Macroexpand anywhere with local-apply-transformer
!
Racket programmers are accustomed to the language’s incredible capacity for extension and customization. Writing useful macros that do complicated things is easy, and it’s simple to add new syntactic forms to meet domain-specific needs. However, it doesn’t take long before many budding macrologists bump into the realization that only certain positions in Racket code are subject to macroexpansion.
To illustrate, consider a macro that provides a Clojure-style let
form:
(require syntax/parse/define)
(define-simple-macro (clj-let [{~seq x:id e:expr} ...] body:expr ...+)

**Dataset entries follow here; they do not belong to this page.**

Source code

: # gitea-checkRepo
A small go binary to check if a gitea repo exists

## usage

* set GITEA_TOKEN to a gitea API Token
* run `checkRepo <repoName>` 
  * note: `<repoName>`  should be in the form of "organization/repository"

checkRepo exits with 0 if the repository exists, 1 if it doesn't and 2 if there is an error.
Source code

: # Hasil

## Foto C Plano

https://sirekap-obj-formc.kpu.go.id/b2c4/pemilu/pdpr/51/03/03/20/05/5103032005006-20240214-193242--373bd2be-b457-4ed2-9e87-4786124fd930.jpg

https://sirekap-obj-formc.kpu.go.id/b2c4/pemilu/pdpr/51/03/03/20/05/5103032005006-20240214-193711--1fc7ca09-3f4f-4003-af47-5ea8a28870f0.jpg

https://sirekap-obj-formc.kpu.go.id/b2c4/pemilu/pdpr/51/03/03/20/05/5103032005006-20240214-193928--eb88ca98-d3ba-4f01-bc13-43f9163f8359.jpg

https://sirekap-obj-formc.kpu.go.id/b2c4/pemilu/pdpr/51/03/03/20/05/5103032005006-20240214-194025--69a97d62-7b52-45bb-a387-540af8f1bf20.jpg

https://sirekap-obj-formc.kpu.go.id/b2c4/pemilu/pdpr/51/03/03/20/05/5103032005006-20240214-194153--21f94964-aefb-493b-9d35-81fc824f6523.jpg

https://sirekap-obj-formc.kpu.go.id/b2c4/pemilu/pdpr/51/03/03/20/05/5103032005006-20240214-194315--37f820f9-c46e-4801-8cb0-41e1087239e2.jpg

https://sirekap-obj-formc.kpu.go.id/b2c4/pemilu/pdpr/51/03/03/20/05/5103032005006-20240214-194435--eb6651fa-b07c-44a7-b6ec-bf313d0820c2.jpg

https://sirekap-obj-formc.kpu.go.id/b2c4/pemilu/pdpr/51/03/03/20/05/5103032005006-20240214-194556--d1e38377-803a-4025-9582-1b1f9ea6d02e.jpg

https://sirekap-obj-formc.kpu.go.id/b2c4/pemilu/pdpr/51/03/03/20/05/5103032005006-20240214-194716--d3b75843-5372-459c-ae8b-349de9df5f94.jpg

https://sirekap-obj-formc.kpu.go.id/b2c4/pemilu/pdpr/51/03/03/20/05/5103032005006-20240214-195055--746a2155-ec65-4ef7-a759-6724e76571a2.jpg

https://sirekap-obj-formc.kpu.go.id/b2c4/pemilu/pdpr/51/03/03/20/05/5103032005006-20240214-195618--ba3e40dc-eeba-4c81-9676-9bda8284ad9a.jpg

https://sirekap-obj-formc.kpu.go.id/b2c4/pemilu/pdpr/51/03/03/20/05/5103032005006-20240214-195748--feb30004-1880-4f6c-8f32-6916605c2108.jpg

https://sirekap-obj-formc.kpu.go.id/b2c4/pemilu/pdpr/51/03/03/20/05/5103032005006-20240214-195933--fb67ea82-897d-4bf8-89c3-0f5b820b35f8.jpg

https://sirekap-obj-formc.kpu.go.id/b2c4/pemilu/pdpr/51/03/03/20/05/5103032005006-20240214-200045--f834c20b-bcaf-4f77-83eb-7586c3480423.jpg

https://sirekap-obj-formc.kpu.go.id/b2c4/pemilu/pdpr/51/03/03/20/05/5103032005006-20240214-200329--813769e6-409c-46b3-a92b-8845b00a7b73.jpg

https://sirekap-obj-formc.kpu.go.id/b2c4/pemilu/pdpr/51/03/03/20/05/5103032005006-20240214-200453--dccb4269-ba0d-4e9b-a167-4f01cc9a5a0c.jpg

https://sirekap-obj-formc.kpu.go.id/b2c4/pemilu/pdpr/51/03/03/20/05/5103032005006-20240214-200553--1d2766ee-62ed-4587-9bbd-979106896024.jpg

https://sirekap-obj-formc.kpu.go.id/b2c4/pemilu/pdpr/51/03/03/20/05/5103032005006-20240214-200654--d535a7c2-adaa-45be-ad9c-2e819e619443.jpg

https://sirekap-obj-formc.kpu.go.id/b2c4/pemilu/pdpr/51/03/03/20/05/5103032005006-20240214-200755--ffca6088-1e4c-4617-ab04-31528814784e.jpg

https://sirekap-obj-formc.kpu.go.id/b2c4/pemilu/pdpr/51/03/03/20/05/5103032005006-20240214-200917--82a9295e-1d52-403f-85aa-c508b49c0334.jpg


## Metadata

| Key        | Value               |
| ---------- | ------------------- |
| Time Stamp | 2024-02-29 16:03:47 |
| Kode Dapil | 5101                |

(let ([x e] ...) body ...))
This can be used anywhere an expression is expected, and it does as one would expect:
> (clj-let [x 1
y 2]
(+ x y))
3
However, a novice macro programmer might realize that clj-let
really only modifies the syntax of binding pairs for a let
form. Therefore, could one define a macro that only adjusts the binding pairs of some existing let
form instead of expanding to an entire let
? That is, could one write the above example like this:
(define-simple-macro (clj-binding-pairs [{~seq x:id e:expr} ...])
([x e] ...))
> (let (clj-binding-pairs
[x 1
y 2])
(+ x y))
3
The answer is no: the binding pairs of a let
form are not subject to macroexpansion, so the above attempt fails with a syntax error. In this blog post, we will examine the reasons behind this limitation, then explain how to overcome it using a solution that allows macroexpansion anywhere in a Racket program.
Why only some positions are subject to macroexpansion
To understand why the macroexpander refuses to touch certain positions in a program, we must first understand how the macro system operates. In Racket, a macro is defined as a compile-time function associated with a particular binding, and macros are given complete control over the syntax trees they are surrounded with. If we define a macro mac
, then we write the expression (mac form)
, form
is provided as-is to mac
as a syntax object. Its structure can be anything at all, since mac
can be an arbitrary Racket function, and that function can use form
however it pleases.
To give a concrete illustration, consider a macro that binds some identifiers to symbols in a local scope:
(define-simple-macro (let-symbols (x:id ...) body ...+)
(let ([x 'x] ...) body ...))
> (let-symbols (hello goodbye)
(list hello goodbye))
'(hello goodbye)
It isn’t the most exciting macro in the world, but it illustrates a key point: the first subform to let-symbols
is a list of identifiers that are eventually put in binding position. This means that hello
and goodbye
are bindings, not uses, and such bindings shadow any existing bindings that might have been in scope:
> (let ([foo 42])
(let-symbols (foo)
foo))
'foo
This might not seem very interesting, but it’s critical to understand, since it means that the expander can’t know which sub-pieces of a use of let-symbols
will eventually be expressions themselves until it expands the macro and discovers it produces a let
form, so it can’t know where it’s safe to perform macroexpansion. To make this more explicit, imagine we define a macro under some name, then try and use that name with our let-symbols
macro:
(define-simple-macro (hello x:id)
(x:id))
> (let-symbols (hello goodbye)
hello)
What should the above program do? If we treat the first use of hello
in the let-symbols
form as a macro application, then (hello goodbye)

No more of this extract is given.